- Data for review
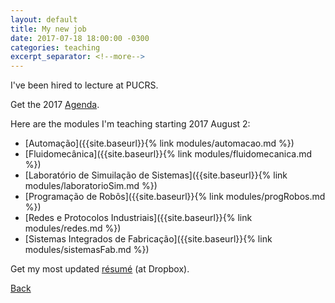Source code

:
 ```yaml
---
layout: default
title: My new job
date: 2017-07-18 18:00:00 -0300
categories: teaching
excerpt_separator: <!--more-->
---
```

I've been hired to lecture at PUCRS.
<!--more-->
Get the 2017 [Agenda]({{site.url}}/downloads/calendario-graduacao-e-pos-graduacao-2017.pdf).

Here are the modules I'm teaching starting 2017 August 2:

* [Automação]({{site.baseurl}}{% link modules/automacao.md %})
* [Fluidomecânica]({{site.baseurl}}{% link modules/fluidomecanica.md %})
* [Laboratório de Simuilação de Sistemas]({{site.baseurl}}{% link modules/laboratorioSim.md %})
* [Programação de Robôs]({{site.baseurl}}{% link modules/progRobos.md %})
* [Redes e Protocolos Industriais]({{site.baseurl}}{% link modules/redes.md %})
* [Sistemas Integrados de Fabricação]({{site.baseurl}}{% link modules/sistemasFab.md %})

Get my most updated [résumé](https://www.dropbox.com/s/olj5j5pcenrfg2z/Silva_resume.pdf?dl=0) (at Dropbox).

[Back]({{site.url}})
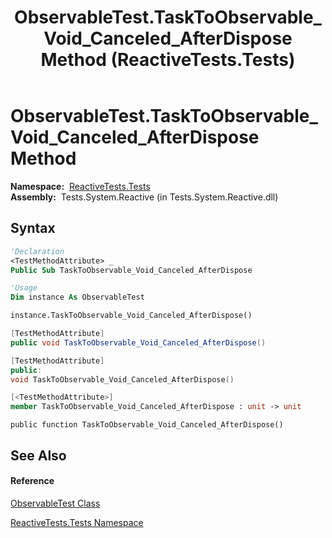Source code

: ﻿---
title: ObservableTest.TaskToObservable_Void_Canceled_AfterDispose Method  (ReactiveTests.Tests)
TOCTitle: TaskToObservable_Void_Canceled_AfterDispose Method
ms:assetid: M:ReactiveTests.Tests.ObservableTest.TaskToObservable_Void_Canceled_AfterDispose
ms:mtpsurl: https://msdn.microsoft.com/en-us/library/reactivetests.tests.observabletest.tasktoobservable_void_canceled_afterdispose(v=VS.103)
ms:contentKeyID: 36620944
ms.date: 06/28/2011
mtps_version: v=VS.103
f1_keywords:
- ReactiveTests.Tests.ObservableTest.TaskToObservable_Void_Canceled_AfterDispose
dev_langs:
- CSharp
- JScript
- VB
- FSharp
- c++
---

# ObservableTest.TaskToObservable\_Void\_Canceled\_AfterDispose Method

**Namespace:**  [ReactiveTests.Tests](hh289046\(v=vs.103\).md)  
**Assembly:**  Tests.System.Reactive (in Tests.System.Reactive.dll)

## Syntax

``` vb
'Declaration
<TestMethodAttribute> _
Public Sub TaskToObservable_Void_Canceled_AfterDispose
```

``` vb
'Usage
Dim instance As ObservableTest

instance.TaskToObservable_Void_Canceled_AfterDispose()
```

``` csharp
[TestMethodAttribute]
public void TaskToObservable_Void_Canceled_AfterDispose()
```

``` c++
[TestMethodAttribute]
public:
void TaskToObservable_Void_Canceled_AfterDispose()
```

``` fsharp
[<TestMethodAttribute>]
member TaskToObservable_Void_Canceled_AfterDispose : unit -> unit 
```

``` jscript
public function TaskToObservable_Void_Canceled_AfterDispose()
```

## See Also

#### Reference

[ObservableTest Class](hh288687\(v=vs.103\).md)

[ReactiveTests.Tests Namespace](hh289046\(v=vs.103\).md)

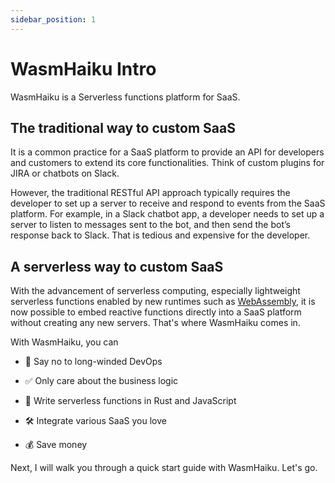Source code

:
 ```yaml
---
sidebar_position: 1
---
```


# WasmHaiku Intro

WasmHaiku is a Serverless functions platform for SaaS.

## The traditional way to custom SaaS

It is a common practice for a SaaS platform to provide an API for developers and customers to extend its core functionalities. Think of custom plugins for JIRA or chatbots on Slack. 

However, the traditional RESTful API approach typically requires the developer to set up a server to receive and respond to events from the SaaS platform. For example, in a Slack chatbot app, a developer needs to set up a server to listen to messages sent to the bot, and then send the bot’s response back to Slack. That is tedious and expensive for the developer.

## A serverless way to custom SaaS 
With the advancement of serverless computing, especially lightweight serverless functions enabled by new runtimes such as [WebAssembly](https://github.com/WasmEdge/WasmEdge), it is now possible to embed reactive functions directly into a SaaS platform without creating any new servers. That's where WasmHaiku comes in.

With WasmHaiku, you can

* 🙅 Say no to long-winded DevOps

* ✅ Only care about the business logic

* 🦀 Write serverless functions in Rust and JavaScript

* 🛠️ Integrate various SaaS you love

* 💰 Save money 

Next, I will walk you through a quick start guide with WasmHaiku. Let's go.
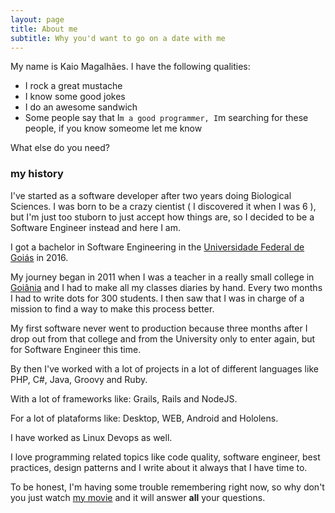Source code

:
 ```yaml
---
layout: page
title: About me
subtitle: Why you'd want to go on a date with me
---
```


My name is Kaio Magalhães. I have the following qualities:

- I rock a great mustache
- I know some good jokes
- I do an awesome sandwich
- Some people say that I`m a good programmer, I`m searching for these people, if you know someome let me know

What else do you need?

### my history

I've started as a software developer after two years doing Biological
Sciences. I was born to be a crazy cientist ( I discovered it when I was
6 ), but I'm just too stuborn to just accept how things are, so I
decided to be a Software Engineer instead and here I am.

I got a bachelor in Software Engineering in the [Universidade Federal de
Goiás](https://www.ufg.br/) in 2016.

My journey began in 2011 when I was a teacher in a really small college
in [Goiânia](https://www.google.com.br/search?q=goiânia&oq=goiânia) and
I had to make all my classes diaries by hand. Every two months I had to
write dots for 300 students. I then saw that I was in charge of a mission
to find a way to make this process better.

My first software never went to production because three months after I
drop out from that college and from the University only to enter again,
but for Software Engineer this time.

By then I've worked with a lot of projects in a lot of different
languages like PHP, C#, Java, Groovy and Ruby.

With a lot of frameworks like: Grails, Rails and NodeJS.

For a lot of plataforms like: Desktop, WEB, Android and Hololens.

I have worked as Linux Devops as well.

I love programming related topics like code quality, software engineer,
best practices, design patterns and I write about it always that I have
time to.

To be honest, I'm having some trouble remembering right now, so why don't you just watch [my movie](https://en.wikipedia.org/wiki/Where_the_Wild_Things_Are) and it will answer **all** your questions.
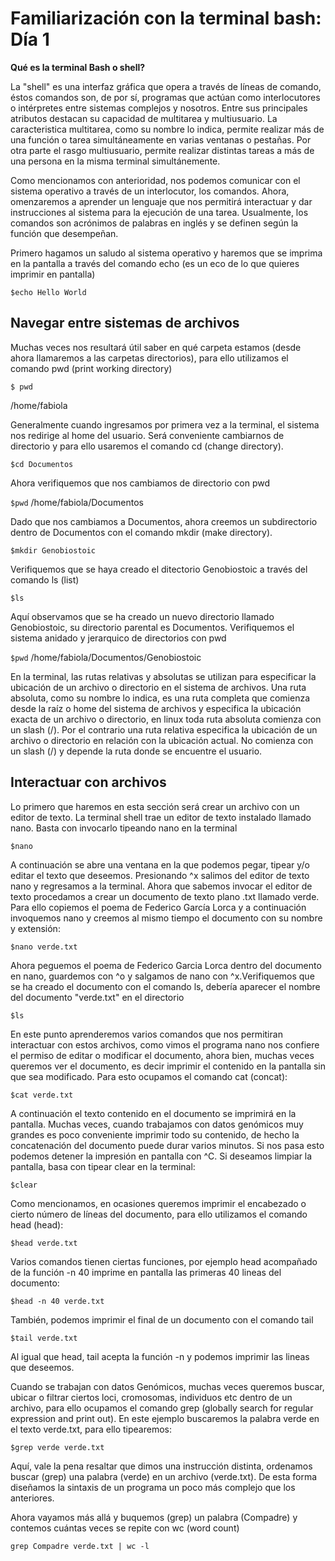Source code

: # Familiarización con la terminal bash: Día 1

**Qué es la terminal Bash o shell?**

La "shell" es una interfaz gráfica que opera a través de líneas de comando, éstos comandos son, de por sí, programas que actúan como interlocutores o intérpretes entre sistemas complejos y nosotros. Entre sus principales atributos destacan su capacidad de multitarea y multiusuario. La caracteristica multitarea, como su nombre lo indica, permite realizar más de una función o tarea simultáneamente en varias ventanas o pestañas. Por otra parte el rasgo multiusuario, permite realizar distintas tareas a más de una persona en la misma terminal simultánemente.

Como mencionamos con anterioridad, nos podemos comunicar con el sistema operativo a través de un interlocutor, los comandos. Ahora, omenzaremos a aprender un lenguaje que nos permitirá interactuar y dar instrucciones al sistema para la ejecución de una tarea. Usualmente, los comandos son acrónimos de palabras en inglés y se definen según la función que desempeñan.

Primero hagamos un saludo al sistema operativo y haremos que se imprima en la pantalla a través del comando echo (es un eco de lo que quieres imprimir en pantalla)

``$echo Hello World``

## Navegar entre sistemas de archivos

Muchas veces nos resultará útil saber en qué carpeta estamos (desde ahora llamaremos a las carpetas directorios), para ello utilizamos el comando pwd (print working directory)

```$ pwd```

/home/fabiola

Generalmente cuando ingresamos por primera vez a la terminal, el sistema nos redirige al home del usuario. Será conveniente cambiarnos de directorio y para ello usaremos el comando cd (change directory).

```$cd Documentos```

Ahora verifiquemos que nos cambiamos de directorio con pwd

```$pwd```
/home/fabiola/Documentos

Dado que nos cambiamos a Documentos, ahora creemos un subdirectorio dentro de Documentos con el comando mkdir (make directory).

```$mkdir Genobiostoic```

Verifiquemos que se haya creado el ditectorio Genobiostoic a través del comando ls (list) 

```$ls```

Aquí observamos que se ha creado un nuevo directorio llamado Genobiostoic, su directorio parental es Documentos. Verifiquemos el sistema anidado y jerarquico de directorios con pwd 

```$pwd```
/home/fabiola/Documentos/Genobiostoic

En la terminal, las rutas relativas y absolutas se utilizan para especificar la ubicación de un archivo o directorio en el sistema de archivos. Una ruta absoluta, como su nombre lo indica, es una ruta completa que comienza desde la raíz o home  del sistema de archivos y especifica la ubicación exacta de un archivo o directorio, en linux toda ruta absoluta comienza con un slash (/). Por el contrario una ruta relativa especifica la ubicación de un archivo o directorio en relación con la ubicación actual. No comienza con un slash (/)  y depende la ruta donde se encuentre el usuario.


## Interactuar con archivos

Lo primero que haremos en esta sección será crear un archivo con un editor de texto. La terminal shell trae un editor de texto instalado llamado nano. Basta con invocarlo tipeando nano en la terminal 

```$nano```

A continuación se abre una ventana en la que podemos pegar, tipear y/o editar el texto que deseemos. Presionando ^x salimos del editor de texto nano y regresamos a la terminal. Ahora que sabemos invocar el editor de texto procedamos a crear un documento de texto plano .txt llamado verde. Para ello copiemos el poema de Federico García Lorca y a continuación invoquemos nano y creemos al mismo tiempo el documento con su nombre y extensión:

```$nano verde.txt```

Ahora peguemos el poema de Federico Garcia Lorca dentro del documento en nano, guardemos con ^o y salgamos de nano con ^x.Verifiquemos que se ha creado el documento con el comando ls, debería aparecer el nombre del documento "verde.txt" en el directorio

```$ls```

En este punto aprenderemos varios comandos que nos permitiran interactuar con estos archivos, como vimos el programa nano nos confiere el permiso de editar o modificar el documento, ahora bien, muchas veces queremos ver el documento, es decir imprimir el contenido en la pantalla sin que sea modificado. Para esto ocupamos el comando cat (concat):

```$cat verde.txt```

A continuación el texto contenido en el documento se imprimirá en la pantalla. Muchas veces, cuando trabajamos con datos genómicos muy grandes es poco conveniente imprimir todo su contenido, de hecho la concatenación del documento puede durar varios minutos. Si nos pasa esto podemos detener la impresión en pantalla con ^C. Si deseamos limpiar la pantalla, basa con tipear clear en la terminal:

```$clear```

Como mencionamos, en ocasiones queremos imprimir el encabezado o cierto número de líneas del documento, para ello utilizamos el comando head (head):

```$head verde.txt```

Varios comandos tienen ciertas funciones, por ejemplo head acompañado de la función -n 40 imprime en pantalla las primeras 40 lineas del documento:

```$head -n 40 verde.txt```


También, podemos imprimir el final de un documento con el comando tail 

```$tail verde.txt```

Al igual que head, tail acepta la función -n y podemos imprimir las lineas que deseemos.


Cuando se trabajan con datos Genómicos, muchas veces queremos buscar, ubicar o filtrar ciertos loci, cromosomas, individuos etc dentro de un archivo, para ello ocupamos el comando grep (globally search for regular expression and print out). En este ejemplo buscaremos la palabra verde en el texto verde.txt, para ello tipearemos:

```$grep verde verde.txt```

Aquí, vale la pena resaltar que dimos una instrucción distinta, ordenamos buscar (grep) una palabra (verde) en un archivo (verde.txt). De esta forma diseñamos la sintaxis de un programa un poco más complejo que los anteriores.

Ahora vayamos más allá y buquemos (grep) un palabra (Compadre) y contemos cuántas veces se repite con wc (word count)

```grep Compadre verde.txt | wc -l```
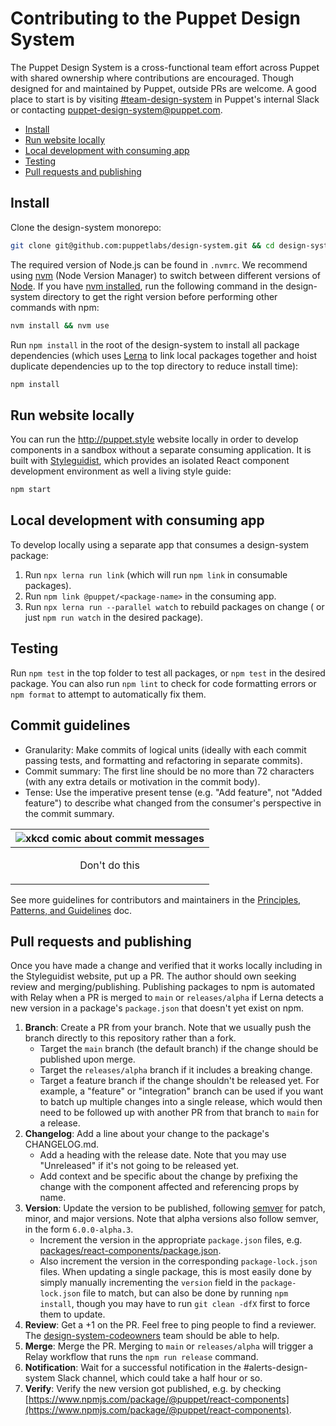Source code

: # Contributing to the Puppet Design System

The Puppet Design System is a cross-functional team effort across Puppet with shared ownership where contributions are encouraged. Though designed for and maintained by Puppet, outside PRs are welcome. A good place to start is by visiting [#team-design-system](https://puppet.slack.com/messages/CFFECRQAY) in Puppet's internal Slack or contacting <puppet-design-system@puppet.com>.

- [Install](#install)
- [Run website locally](#run-website-locally)
- [Local development with consuming app](#local-development-with-consuming-app)
- [Testing](#testing)
- [Pull requests and publishing](#pull-requests-and-publishing)

## Install

Clone the design-system monorepo:

```sh
git clone git@github.com:puppetlabs/design-system.git && cd design-system
```

The required version of Node.js can be found in `.nvmrc`. We recommend using [nvm](https://github.com/nvm-sh/nvm) (Node Version Manager) to switch between different versions of [Node](https://nodejs.org). If you have [nvm installed](https://github.com/nvm-sh/nvm#installing-and-updating), run the following command in the design-system directory to get the right version before performing other commands with npm:

```sh
nvm install && nvm use
```

Run `npm install` in the root of the design-system to install all package dependencies (which uses [Lerna](https://lerna.js.org/) to link local packages together and hoist duplicate dependencies up to the top directory to reduce install time):

```sh
npm install
```

## Run website locally

You can run the http://puppet.style website locally in order to develop components in a sandbox without a separate consuming application. It is built with [Styleguidist](https://react-styleguidist.js.org), which provides an isolated React component development environment as well a living style guide:

```sh
npm start
```

## Local development with consuming app

To develop locally using a separate app that consumes a design-system package:

1. Run `npx lerna run link` (which will run `npm link` in consumable packages).
2. Run `npm link @puppet/<package-name>` in the consuming app.
3. Run `npx lerna run --parallel watch` to rebuild packages on change ( or just `npm run watch` in the desired package).

## Testing

Run `npm test` in the top folder to test all packages, or `npm test` in the desired package. You can also run `npm lint` to check for code formatting errors or `npm format` to attempt to automatically fix them.

## Commit guidelines

- Granularity: Make commits of logical units (ideally with each commit passing tests, and formatting and refactoring in separate commits).
- Commit summary: The first line should be no more than 72 characters (with any extra details or motivation in the commit body).
- Tense: Use the imperative present tense (e.g. "Add feature", not "Added feature") to describe what changed from the consumer's perspective in the commit summary.

| <img src="https://imgs.xkcd.com/comics/git_commit.png" alt="xkcd comic about commit messages"/> |
| ------------- |
| <p align="center">Don't do this</p> |

See more guidelines for contributors and maintainers in the [Principles, Patterns, and Guidelines](principles-patterns-guidelines.md) doc.

## Pull requests and publishing

Once you have made a change and verified that it works locally including in the Styleguidist website, put up a PR. The author should own seeking review and merging/publishing. Publishing packages to npm is automated with Relay when a PR is merged to `main` or `releases/alpha` if Lerna detects a new version in a package's `package.json` that doesn't yet exist on npm.

1. **Branch**: Create a PR from your branch. Note that we usually push the branch directly to this repository rather than a fork.
    - Target the `main` branch (the default branch) if the change should be published upon merge.
    - Target the `releases/alpha` branch if it includes a breaking change.
    - Target a feature branch if the change shouldn't be released yet. For example, a "feature" or "integration" branch can be used if you want to batch up multiple changes into a single release, which would then need to be followed up with another PR from that branch to `main` for a release.
2. **Changelog**: Add a line about your change to the package's CHANGELOG.md.
    - Add a heading with the release date. Note that you may use "Unreleased" if it's not going to be released yet.
    - Add context and be specific about the change by prefixing the change with the component affected and referencing props by name.
3. **Version**: Update the version to be published, following [semver](https://semver.org/) for patch, minor, and major versions. Note that alpha versions also follow semver, in the form `6.0.0-alpha.3`.
    - Increment the version in the appropriate `package.json` files, e.g. [packages/react-components/package.json](packages/react-components/package.json).
    - Also increment the version in the corresponding `package-lock.json` files. When updating a single package, this is most easily done by simply manually incrementing the `version` field in the `package-lock.json` file to match, but can also be done by running `npm install`, though you may have to run `git clean -dfX` first to force them to update.
4. **Review**: Get a +1 on the PR. Feel free to ping people to find a reviewer. The [design-system-codeowners](https://github.com/orgs/puppetlabs/teams/design-system-codeowners/members) team should be able to help.
5. **Merge**: Merge the PR. Merging to `main` or `releases/alpha` will trigger a Relay workflow that runs the `npm run release` command.
6. **Notification**: Wait for a successful notification in the #alerts-design-system Slack channel, which could take a half hour or so.
7. **Verify**: Verify the new version got published, e.g. by checking [https://www.npmjs.com/package/@puppet/react-components](https://www.npmjs.com/package/@puppet/react-components).
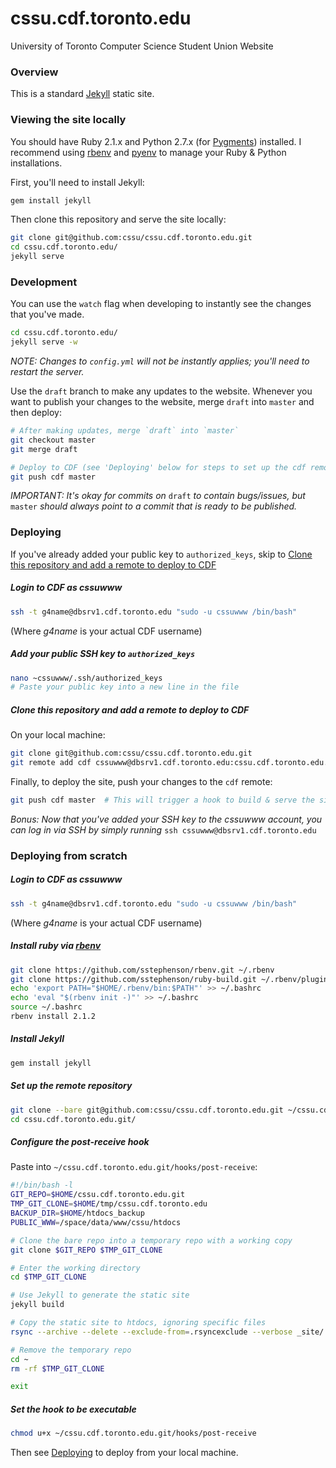 cssu.cdf.toronto.edu
====================

University of Toronto Computer Science Student Union Website

### Overview

This is a standard [Jekyll][jekyll] static site.

### Viewing the site locally

You should have Ruby 2.1.x and Python 2.7.x (for [Pygments][pygments]) installed. I recommend using [rbenv][] and [pyenv][] to manage your Ruby & Python installations.

First, you'll need to install Jekyll:

```bash
gem install jekyll
```

Then clone this repository and serve the site locally:

```bash
git clone git@github.com:cssu/cssu.cdf.toronto.edu.git
cd cssu.cdf.toronto.edu/
jekyll serve
```

### Development

You can use the `watch` flag when developing to instantly see the changes that you've made.

```bash
cd cssu.cdf.toronto.edu/
jekyll serve -w
```

_NOTE: Changes to `config.yml` will not be instantly applies; you'll need to restart the server._

Use the `draft` branch to make any updates to the website. Whenever you want to publish your changes to the website, merge `draft` into `master` and then deploy:

```bash
# After making updates, merge `draft` into `master`
git checkout master
git merge draft

# Deploy to CDF (see 'Deploying' below for steps to set up the cdf remote)
git push cdf master
```

_IMPORTANT: It's okay for commits on_ `draft` _to contain bugs/issues, but_ `master` _should always point to a commit that is ready to be published._

### Deploying

If you've already added your public key to `authorized_keys`, skip to [Clone this repository and add a remote to deploy to CDF](#clone-this-repository-and-add-a-remote-to-deploy-to-cdf)

##### Login to CDF as _cssuwww_

```bash
ssh -t g4name@dbsrv1.cdf.toronto.edu "sudo -u cssuwww /bin/bash"
```

(Where _g4name_ is your actual CDF username)

##### Add your public SSH key to `authorized_keys`

```bash
nano ~cssuwww/.ssh/authorized_keys
# Paste your public key into a new line in the file
```

##### Clone this repository and add a remote to deploy to CDF

On your local machine:

```bash
git clone git@github.com:cssu/cssu.cdf.toronto.edu.git
git remote add cdf cssuwww@dbsrv1.cdf.toronto.edu:cssu.cdf.toronto.edu.git
```

Finally, to deploy the site, push your changes to the `cdf` remote:

```bash
git push cdf master  # This will trigger a hook to build & serve the site on CDF
```

_Bonus: Now that you've added your SSH key to the cssuwww account, you can log in via SSH by simply running_ `ssh cssuwww@dbsrv1.cdf.toronto.edu`

### Deploying from scratch

##### Login to CDF as _cssuwww_

```bash
ssh -t g4name@dbsrv1.cdf.toronto.edu "sudo -u cssuwww /bin/bash"
```

(Where _g4name_ is your actual CDF username)

##### Install ruby via [rbenv](https://github.com/sstephenson/rbenv)

```bash
git clone https://github.com/sstephenson/rbenv.git ~/.rbenv
git clone https://github.com/sstephenson/ruby-build.git ~/.rbenv/plugins/ruby-build
echo 'export PATH="$HOME/.rbenv/bin:$PATH"' >> ~/.bashrc
echo 'eval "$(rbenv init -)"' >> ~/.bashrc
source ~/.bashrc
rbenv install 2.1.2
```

##### Install Jekyll

```bash
gem install jekyll
```

##### Set up the remote repository

```bash
git clone --bare git@github.com:cssu/cssu.cdf.toronto.edu.git ~/cssu.cdf.toronto.edu.git
cd cssu.cdf.toronto.edu.git/
```

##### Configure the _post-receive_ hook

Paste into `~/cssu.cdf.toronto.edu.git/hooks/post-receive`:

```bash
#!/bin/bash -l
GIT_REPO=$HOME/cssu.cdf.toronto.edu.git
TMP_GIT_CLONE=$HOME/tmp/cssu.cdf.toronto.edu
BACKUP_DIR=$HOME/htdocs_backup
PUBLIC_WWW=/space/data/www/cssu/htdocs

# Clone the bare repo into a temporary repo with a working copy
git clone $GIT_REPO $TMP_GIT_CLONE

# Enter the working directory
cd $TMP_GIT_CLONE

# Use Jekyll to generate the static site
jekyll build

# Copy the static site to htdocs, ignoring specific files
rsync --archive --delete --exclude-from=.rsyncexclude --verbose _site/ $PUBLIC_WWW

# Remove the temporary repo
cd ~
rm -rf $TMP_GIT_CLONE

exit
```

##### Set the hook to be executable

```bash
chmod u+x ~/cssu.cdf.toronto.edu.git/hooks/post-receive
```

Then see [Deploying](#deploying) to deploy from your local machine.

[jekyll]:   http://jekyllrb.com/ "Jekyll"
[pygments]: http://pygments.org/ "Pygments"
[rbenv]:    https://github.com/sstephenson/rbenv
[pyenv]:    https://github.com/yyuu/pyenv
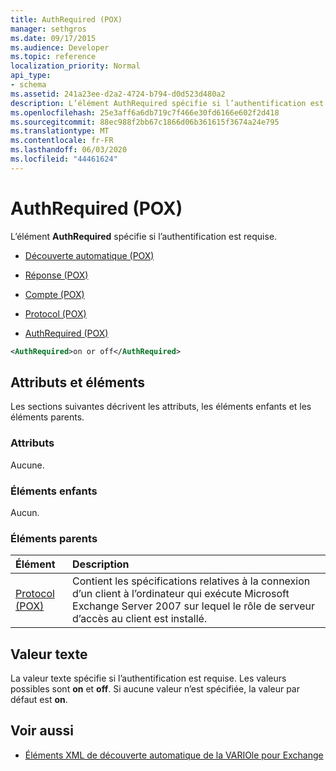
 ```yaml
---
title: AuthRequired (POX)
manager: sethgros
ms.date: 09/17/2015
ms.audience: Developer
ms.topic: reference
localization_priority: Normal
api_type:
- schema
ms.assetid: 241a23ee-d2a2-4724-b794-d0d523d480a2
description: L’élément AuthRequired spécifie si l’authentification est requise.
ms.openlocfilehash: 25e3aff6a6db719c7f466e30fd6166e602f2d418
ms.sourcegitcommit: 88ec988f2bb67c1866d06b361615f3674a24e795
ms.translationtype: MT
ms.contentlocale: fr-FR
ms.lasthandoff: 06/03/2020
ms.locfileid: "44461624"
---
```

# <a name="authrequired-pox"></a>AuthRequired (POX)

L’élément **AuthRequired** spécifie si l’authentification est requise. 
  
- [Découverte automatique (POX)](autodiscover-pox.md)
  
- [Réponse (POX)](response-pox.md)
  
- [Compte (POX)](account-pox.md)
  
- [Protocol (POX)](protocol-pox.md)
  
- [AuthRequired (POX)](authrequired-pox.md)
  
```xml
<AuthRequired>on or off</AuthRequired>
```

## <a name="attributes-and-elements"></a>Attributs et éléments

Les sections suivantes décrivent les attributs, les éléments enfants et les éléments parents.
  
### <a name="attributes"></a>Attributs

Aucune.
  
### <a name="child-elements"></a>Éléments enfants

Aucun.
  
### <a name="parent-elements"></a>Éléments parents

|**Élément**|**Description**|
|:-----|:-----|
|[Protocol (POX)](protocol-pox.md) <br/> |Contient les spécifications relatives à la connexion d’un client à l’ordinateur qui exécute Microsoft Exchange Server 2007 sur lequel le rôle de serveur d’accès au client est installé.  <br/> |
   
## <a name="text-value"></a>Valeur texte

La valeur texte spécifie si l’authentification est requise. Les valeurs possibles sont **on** et **off**. Si aucune valeur n’est spécifiée, la valeur par défaut est **on**. 
  
## <a name="see-also"></a>Voir aussi

- [Éléments XML de découverte automatique de la VARIOle pour Exchange](pox-autodiscover-xml-elements-for-exchange.md)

- Task to carry out
Return each line from the data where the string "Target" can be found.

- Solution for this task
    - Target the `main` branch (the default branch) if the change should be published upon merge.
    - Target the `releases/alpha` branch if it includes a breaking change.
    - Target a feature branch if the change shouldn't be released yet. For example, a "feature" or "integration" branch can be used if you want to batch up multiple changes into a single release, which would then need to be followed up with another PR from that branch to `main` for a release.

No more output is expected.